▶ Activity: Those lines of the following listing which contain the string "probability" should be returned.

▶ Input data:

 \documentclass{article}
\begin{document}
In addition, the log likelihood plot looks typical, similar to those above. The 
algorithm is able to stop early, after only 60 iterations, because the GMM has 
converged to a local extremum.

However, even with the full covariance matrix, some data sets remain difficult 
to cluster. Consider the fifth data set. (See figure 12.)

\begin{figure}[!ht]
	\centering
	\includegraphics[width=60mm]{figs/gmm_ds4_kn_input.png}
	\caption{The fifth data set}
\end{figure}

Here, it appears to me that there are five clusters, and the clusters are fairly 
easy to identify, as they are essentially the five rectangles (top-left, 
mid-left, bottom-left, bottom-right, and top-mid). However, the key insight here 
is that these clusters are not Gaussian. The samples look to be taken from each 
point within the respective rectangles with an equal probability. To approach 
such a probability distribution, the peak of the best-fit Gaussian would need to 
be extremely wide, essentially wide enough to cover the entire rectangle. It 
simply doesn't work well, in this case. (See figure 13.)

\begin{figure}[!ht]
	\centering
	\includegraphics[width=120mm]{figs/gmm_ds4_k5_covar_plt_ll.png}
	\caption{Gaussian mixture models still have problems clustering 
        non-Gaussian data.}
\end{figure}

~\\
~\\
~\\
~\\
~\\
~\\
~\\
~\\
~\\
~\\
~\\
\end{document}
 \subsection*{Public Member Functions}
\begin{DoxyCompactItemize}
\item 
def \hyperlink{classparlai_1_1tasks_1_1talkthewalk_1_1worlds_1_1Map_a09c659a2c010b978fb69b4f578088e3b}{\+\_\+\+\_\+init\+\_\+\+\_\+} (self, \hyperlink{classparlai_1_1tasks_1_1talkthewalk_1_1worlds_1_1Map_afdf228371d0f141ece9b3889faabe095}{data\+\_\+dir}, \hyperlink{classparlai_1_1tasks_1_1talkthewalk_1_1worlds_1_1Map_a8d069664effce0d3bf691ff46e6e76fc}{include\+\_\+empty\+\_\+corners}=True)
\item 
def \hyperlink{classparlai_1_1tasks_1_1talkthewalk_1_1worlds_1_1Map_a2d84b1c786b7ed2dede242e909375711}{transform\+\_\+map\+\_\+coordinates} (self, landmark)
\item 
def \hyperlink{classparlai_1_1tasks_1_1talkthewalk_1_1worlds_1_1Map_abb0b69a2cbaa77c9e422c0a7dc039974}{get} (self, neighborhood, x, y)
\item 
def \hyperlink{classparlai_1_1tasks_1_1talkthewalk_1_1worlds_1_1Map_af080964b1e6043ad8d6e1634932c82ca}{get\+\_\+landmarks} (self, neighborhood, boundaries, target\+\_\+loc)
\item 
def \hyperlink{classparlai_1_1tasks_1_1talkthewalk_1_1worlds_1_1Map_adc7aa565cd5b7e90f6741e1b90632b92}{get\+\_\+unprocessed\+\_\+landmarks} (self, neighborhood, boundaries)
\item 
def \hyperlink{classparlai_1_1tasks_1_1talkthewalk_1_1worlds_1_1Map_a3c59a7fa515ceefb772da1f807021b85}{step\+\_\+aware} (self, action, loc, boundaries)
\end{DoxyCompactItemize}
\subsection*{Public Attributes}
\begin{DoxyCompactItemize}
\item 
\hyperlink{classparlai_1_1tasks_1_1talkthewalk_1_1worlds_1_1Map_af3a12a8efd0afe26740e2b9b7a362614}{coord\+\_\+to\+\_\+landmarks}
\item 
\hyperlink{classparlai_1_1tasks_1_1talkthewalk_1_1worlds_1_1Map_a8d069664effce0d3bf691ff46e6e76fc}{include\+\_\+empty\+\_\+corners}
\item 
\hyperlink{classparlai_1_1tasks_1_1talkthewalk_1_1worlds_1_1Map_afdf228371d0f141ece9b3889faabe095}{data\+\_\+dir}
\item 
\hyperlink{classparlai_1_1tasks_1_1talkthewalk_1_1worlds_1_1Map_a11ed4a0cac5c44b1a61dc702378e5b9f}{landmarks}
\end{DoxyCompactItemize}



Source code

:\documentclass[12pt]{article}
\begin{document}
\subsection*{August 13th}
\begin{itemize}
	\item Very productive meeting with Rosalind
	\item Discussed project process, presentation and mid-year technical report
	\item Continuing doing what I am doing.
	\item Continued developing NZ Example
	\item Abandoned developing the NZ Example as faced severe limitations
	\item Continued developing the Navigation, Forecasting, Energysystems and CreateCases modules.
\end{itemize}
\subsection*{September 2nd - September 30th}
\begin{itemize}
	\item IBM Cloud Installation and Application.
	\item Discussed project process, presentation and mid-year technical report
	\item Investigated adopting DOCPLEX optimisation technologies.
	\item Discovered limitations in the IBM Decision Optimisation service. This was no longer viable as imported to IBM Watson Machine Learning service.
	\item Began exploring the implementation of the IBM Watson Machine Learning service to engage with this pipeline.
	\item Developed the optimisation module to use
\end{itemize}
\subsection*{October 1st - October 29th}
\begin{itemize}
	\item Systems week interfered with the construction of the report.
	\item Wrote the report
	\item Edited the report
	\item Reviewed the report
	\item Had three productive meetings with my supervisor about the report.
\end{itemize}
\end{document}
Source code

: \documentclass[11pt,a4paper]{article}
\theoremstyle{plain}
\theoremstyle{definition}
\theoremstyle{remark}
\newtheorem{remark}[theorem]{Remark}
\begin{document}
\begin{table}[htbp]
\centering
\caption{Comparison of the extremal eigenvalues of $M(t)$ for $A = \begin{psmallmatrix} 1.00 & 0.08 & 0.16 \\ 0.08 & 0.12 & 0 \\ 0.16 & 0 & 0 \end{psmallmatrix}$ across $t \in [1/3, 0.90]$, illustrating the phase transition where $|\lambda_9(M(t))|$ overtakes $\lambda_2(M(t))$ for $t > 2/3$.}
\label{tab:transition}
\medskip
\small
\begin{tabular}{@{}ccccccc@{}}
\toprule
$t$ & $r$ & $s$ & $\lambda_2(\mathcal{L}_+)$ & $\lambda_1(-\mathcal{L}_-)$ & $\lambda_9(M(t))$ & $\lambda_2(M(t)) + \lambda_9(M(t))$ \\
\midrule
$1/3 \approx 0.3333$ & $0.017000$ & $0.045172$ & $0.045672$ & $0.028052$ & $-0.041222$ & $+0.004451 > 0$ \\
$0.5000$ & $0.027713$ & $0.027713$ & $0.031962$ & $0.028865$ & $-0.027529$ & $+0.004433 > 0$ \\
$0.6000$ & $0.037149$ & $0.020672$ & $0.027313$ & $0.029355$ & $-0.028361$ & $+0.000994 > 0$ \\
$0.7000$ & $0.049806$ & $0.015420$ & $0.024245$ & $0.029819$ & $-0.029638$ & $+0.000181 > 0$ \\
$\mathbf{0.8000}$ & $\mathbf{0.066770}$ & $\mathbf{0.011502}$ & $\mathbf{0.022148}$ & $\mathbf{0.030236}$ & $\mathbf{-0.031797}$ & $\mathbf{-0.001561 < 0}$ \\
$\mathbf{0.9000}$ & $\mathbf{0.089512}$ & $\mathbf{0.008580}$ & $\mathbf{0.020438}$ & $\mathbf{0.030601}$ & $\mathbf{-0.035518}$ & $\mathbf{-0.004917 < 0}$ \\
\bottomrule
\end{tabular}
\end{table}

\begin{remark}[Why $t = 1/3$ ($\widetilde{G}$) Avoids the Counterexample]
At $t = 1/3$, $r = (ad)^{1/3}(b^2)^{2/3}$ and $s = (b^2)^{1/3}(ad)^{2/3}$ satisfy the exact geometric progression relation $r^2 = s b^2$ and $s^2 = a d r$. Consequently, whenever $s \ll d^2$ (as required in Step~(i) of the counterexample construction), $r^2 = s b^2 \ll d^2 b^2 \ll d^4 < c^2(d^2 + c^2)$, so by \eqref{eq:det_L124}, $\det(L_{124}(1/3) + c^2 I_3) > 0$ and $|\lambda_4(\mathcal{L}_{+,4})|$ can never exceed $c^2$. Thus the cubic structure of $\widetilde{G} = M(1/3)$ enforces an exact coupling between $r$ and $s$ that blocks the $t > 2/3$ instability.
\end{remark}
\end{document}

▶ Answer to the exercise:
point within the respective rectangles with an equal probability. To approach 
such a probability distribution, the peak of the best-fit Gaussian would need to 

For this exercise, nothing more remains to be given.